** Exercise **
Without including any pictures, give back all of the data exactly.

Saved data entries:
-- -- --
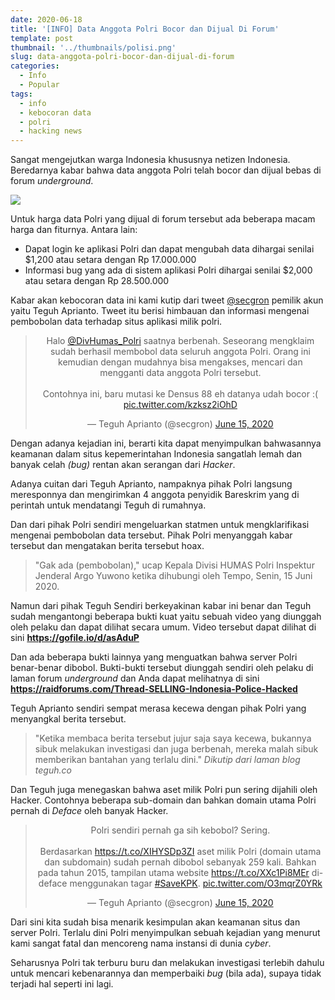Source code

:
 ```yaml
---
date: 2020-06-18
title: '[INFO] Data Anggota Polri Bocor dan Dijual Di Forum'
template: post
thumbnail: '../thumbnails/polisi.png'
slug: data-anggota-polri-bocor-dan-dijual-di-forum
categories:
  - Info
  - Popular
tags:
  - info
  - kebocoran data
  - polri
  - hacking news
---
```


Sangat mengejutkan warga Indonesia khususnya netizen Indonesia. Beredarnya kabar bahwa data anggota Polri telah bocor dan dijual bebas di forum _underground_.

![](https://pbs.twimg.com/media/EaiU-cbUcAAmj-o?format=jpg&name=4096x4096)

Untuk harga data Polri yang dijual di forum tersebut ada beberapa macam harga dan fiturnya. Antara lain: 
- Dapat login ke aplikasi Polri dan dapat mengubah data dihargai senilai $1,200 atau setara dengan Rp 17.000.000
- Informasi bug yang ada di sistem aplikasi Polri dihargai senilai $2,000 atau setara dengan Rp 28.500.000

Kabar akan kebocoran data ini kami kutip dari tweet [@secgron](https://twitter.com/secgron/status/1272430790685515777) pemilik akun yaitu Teguh Aprianto. Tweet itu berisi himbauan dan informasi mengenai pembobolan data terhadap situs aplikasi milik polri.

<center><blockquote class="twitter-tweet"><p lang="in" dir="ltr">Halo <a href="https://twitter.com/DivHumas_Polri?ref_src=twsrc%5Etfw">@DivHumas_Polri</a> saatnya berbenah. Seseorang mengklaim sudah berhasil membobol data seluruh anggota Polri. Orang ini kemudian dengan mudahnya bisa mengakses, mencari dan mengganti data anggota Polri tersebut. <br><br>Contohnya ini, baru mutasi ke Densus 88 eh datanya udah bocor :( <a href="https://t.co/kzksz2iOhD">pic.twitter.com/kzksz2iOhD</a></p>&mdash; Teguh Aprianto (@secgron) <a href="https://twitter.com/secgron/status/1272430790685515777?ref_src=twsrc%5Etfw">June 15, 2020</a></blockquote></center><script async src="https://platform.twitter.com/widgets.js" charset="utf-8"></script>

Dengan adanya kejadian ini, berarti kita dapat menyimpulkan bahwasannya keamanan dalam situs kepemerintahan Indonesia sangatlah lemah dan banyak celah _(bug)_ rentan akan serangan dari _Hacker_.

Adanya cuitan dari Teguh Aprianto, nampaknya pihak Polri langsung meresponnya dan mengirimkan 4 anggota penyidik Bareskrim yang di perintah untuk mendatangi Teguh di rumahnya.

Dan dari pihak Polri sendiri mengeluarkan statmen untuk mengklarifikasi mengenai pembobolan data tersebut. Pihak Polri menyanggah kabar tersebut dan mengatakan berita tersebut hoax.

> "Gak ada (pembobolan)," ucap Kepala Divisi HUMAS Polri Inspektur Jenderal Argo Yuwono ketika dihubungi oleh Tempo, Senin, 15 Juni 2020.

Namun dari pihak Teguh Sendiri berkeyakinan kabar ini benar dan Teguh sudah mengantongi beberapa bukti kuat yaitu sebuah video yang diunggah oleh pelaku dan dapat dilihat secara umum. Video tersebut dapat dilihat di sini **https://gofile.io/d/asAduP**

Dan ada beberapa bukti lainnya yang menguatkan bahwa server Polri benar-benar dibobol. Bukti-bukti tersebut diunggah sendiri oleh pelaku di laman forum _underground_ dan Anda dapat melihatnya di sini **https://raidforums.com/Thread-SELLING-Indonesia-Police-Hacked**

Teguh Aprianto sendiri sempat merasa kecewa dengan pihak Polri yang menyangkal berita tersebut.

> "Ketika membaca berita tersebut jujur saja saya kecewa, bukannya sibuk melakukan investigasi dan juga berbenah, mereka malah sibuk memberikan bantahan yang terlalu dini."
> _Dikutip dari laman blog teguh.co_

Dan Teguh juga menegaskan bahwa aset milik Polri pun sering dijahili oleh Hacker. Contohnya beberapa sub-domain dan bahkan domain utama Polri pernah di *Deface* oleh banyak Hacker.

<center>
<blockquote class="twitter-tweet"><p lang="in" dir="ltr">Polri sendiri pernah ga sih kebobol? Sering.<br><br>Berdasarkan <a href="https://t.co/XIHYSDp3ZI">https://t.co/XIHYSDp3ZI</a> aset milik Polri (domain utama dan subdomain) sudah pernah dibobol sebanyak 259 kali. Bahkan pada tahun 2015, tampilan utama website <a href="https://t.co/XXc1Pi8MEr">https://t.co/XXc1Pi8MEr</a> di-deface menggunakan tagar <a href="https://twitter.com/hashtag/SaveKPK?src=hash&amp;ref_src=twsrc%5Etfw">#SaveKPK</a>. <a href="https://t.co/O3mqrZ0YRk">pic.twitter.com/O3mqrZ0YRk</a></p>&mdash; Teguh Aprianto (@secgron) <a href="https://twitter.com/secgron/status/1272489218871226369?ref_src=twsrc%5Etfw">June 15, 2020</a></blockquote></center> <script async src="https://platform.twitter.com/widgets.js" charset="utf-8"></script> 

Dari sini kita sudah bisa menarik kesimpulan akan keamanan situs dan server Polri. Terlalu dini Polri menyimpulkan sebuah kejadian yang menurut kami sangat fatal dan mencoreng nama instansi di dunia _cyber_.

Seharusnya Polri tak terburu buru dan melakukan investigasi terlebih dahulu untuk mencari kebenarannya dan memperbaiki _bug_ (bila ada), supaya tidak terjadi hal seperti ini lagi.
-- -- --
** Answer **
Source code

:
 ```yaml
---
date: 2020-06-18
title: '[INFO] Data Anggota Polri Bocor dan Dijual Di Forum'
template: post
thumbnail: '../thumbnails/polisi.png'
slug: data-anggota-polri-bocor-dan-dijual-di-forum
categories:
  - Info
  - Popular
tags:
  - info
  - kebocoran data
  - polri
  - hacking news
---
```


Sangat mengejutkan warga Indonesia khususnya netizen Indonesia. Beredarnya kabar bahwa data anggota Polri telah bocor dan dijual bebas di forum _underground_.

![](https://pbs.twimg.com/media/EaiU-cbUcAAmj-o?format=jpg&name=4096x4096)

Untuk harga data Polri yang dijual di forum tersebut ada beberapa macam harga dan fiturnya. Antara lain: 
- Dapat login ke aplikasi Polri dan dapat mengubah data dihargai senilai $1,200 atau setara dengan Rp 17.000.000
- Informasi bug yang ada di sistem aplikasi Polri dihargai senilai $2,000 atau setara dengan Rp 28.500.000

Kabar akan kebocoran data ini kami kutip dari tweet [@secgron](https://twitter.com/secgron/status/1272430790685515777) pemilik akun yaitu Teguh Aprianto. Tweet itu berisi himbauan dan informasi mengenai pembobolan data terhadap situs aplikasi milik polri.

<center><blockquote class="twitter-tweet"><p lang="in" dir="ltr">Halo <a href="https://twitter.com/DivHumas_Polri?ref_src=twsrc%5Etfw">@DivHumas_Polri</a> saatnya berbenah. Seseorang mengklaim sudah berhasil membobol data seluruh anggota Polri. Orang ini kemudian dengan mudahnya bisa mengakses, mencari dan mengganti data anggota Polri tersebut. <br><br>Contohnya ini, baru mutasi ke Densus 88 eh datanya udah bocor :( <a href="https://t.co/kzksz2iOhD">pic.twitter.com/kzksz2iOhD</a></p>&mdash; Teguh Aprianto (@secgron) <a href="https://twitter.com/secgron/status/1272430790685515777?ref_src=twsrc%5Etfw">June 15, 2020</a></blockquote></center><script async src="https://platform.twitter.com/widgets.js" charset="utf-8"></script>

Dengan adanya kejadian ini, berarti kita dapat menyimpulkan bahwasannya keamanan dalam situs kepemerintahan Indonesia sangatlah lemah dan banyak celah _(bug)_ rentan akan serangan dari _Hacker_.

Adanya cuitan dari Teguh Aprianto, nampaknya pihak Polri langsung meresponnya dan mengirimkan 4 anggota penyidik Bareskrim yang di perintah untuk mendatangi Teguh di rumahnya.

Dan dari pihak Polri sendiri mengeluarkan statmen untuk mengklarifikasi mengenai pembobolan data tersebut. Pihak Polri menyanggah kabar tersebut dan mengatakan berita tersebut hoax.

> "Gak ada (pembobolan)," ucap Kepala Divisi HUMAS Polri Inspektur Jenderal Argo Yuwono ketika dihubungi oleh Tempo, Senin, 15 Juni 2020.

Namun dari pihak Teguh Sendiri berkeyakinan kabar ini benar dan Teguh sudah mengantongi beberapa bukti kuat yaitu sebuah video yang diunggah oleh pelaku dan dapat dilihat secara umum. Video tersebut dapat dilihat di sini **https://gofile.io/d/asAduP**

Dan ada beberapa bukti lainnya yang menguatkan bahwa server Polri benar-benar dibobol. Bukti-bukti tersebut diunggah sendiri oleh pelaku di laman forum _underground_ dan Anda dapat melihatnya di sini **https://raidforums.com/Thread-SELLING-Indonesia-Police-Hacked**

Teguh Aprianto sendiri sempat merasa kecewa dengan pihak Polri yang menyangkal berita tersebut.

> "Ketika membaca berita tersebut jujur saja saya kecewa, bukannya sibuk melakukan investigasi dan juga berbenah, mereka malah sibuk memberikan bantahan yang terlalu dini."
> _Dikutip dari laman blog teguh.co_

Dan Teguh juga menegaskan bahwa aset milik Polri pun sering dijahili oleh Hacker. Contohnya beberapa sub-domain dan bahkan domain utama Polri pernah di *Deface* oleh banyak Hacker.

<center>
<blockquote class="twitter-tweet"><p lang="in" dir="ltr">Polri sendiri pernah ga sih kebobol? Sering.<br><br>Berdasarkan <a href="https://t.co/XIHYSDp3ZI">https://t.co/XIHYSDp3ZI</a> aset milik Polri (domain utama dan subdomain) sudah pernah dibobol sebanyak 259 kali. Bahkan pada tahun 2015, tampilan utama website <a href="https://t.co/XXc1Pi8MEr">https://t.co/XXc1Pi8MEr</a> di-deface menggunakan tagar <a href="https://twitter.com/hashtag/SaveKPK?src=hash&amp;ref_src=twsrc%5Etfw">#SaveKPK</a>. <a href="https://t.co/O3mqrZ0YRk">pic.twitter.com/O3mqrZ0YRk</a></p>&mdash; Teguh Aprianto (@secgron) <a href="https://twitter.com/secgron/status/1272489218871226369?ref_src=twsrc%5Etfw">June 15, 2020</a></blockquote></center> <script async src="https://platform.twitter.com/widgets.js" charset="utf-8"></script> 

Dari sini kita sudah bisa menarik kesimpulan akan keamanan situs dan server Polri. Terlalu dini Polri menyimpulkan sebuah kejadian yang menurut kami sangat fatal dan mencoreng nama instansi di dunia _cyber_.

Seharusnya Polri tak terburu buru dan melakukan investigasi terlebih dahulu untuk mencari kebenarannya dan memperbaiki _bug_ (bila ada), supaya tidak terjadi hal seperti ini lagi.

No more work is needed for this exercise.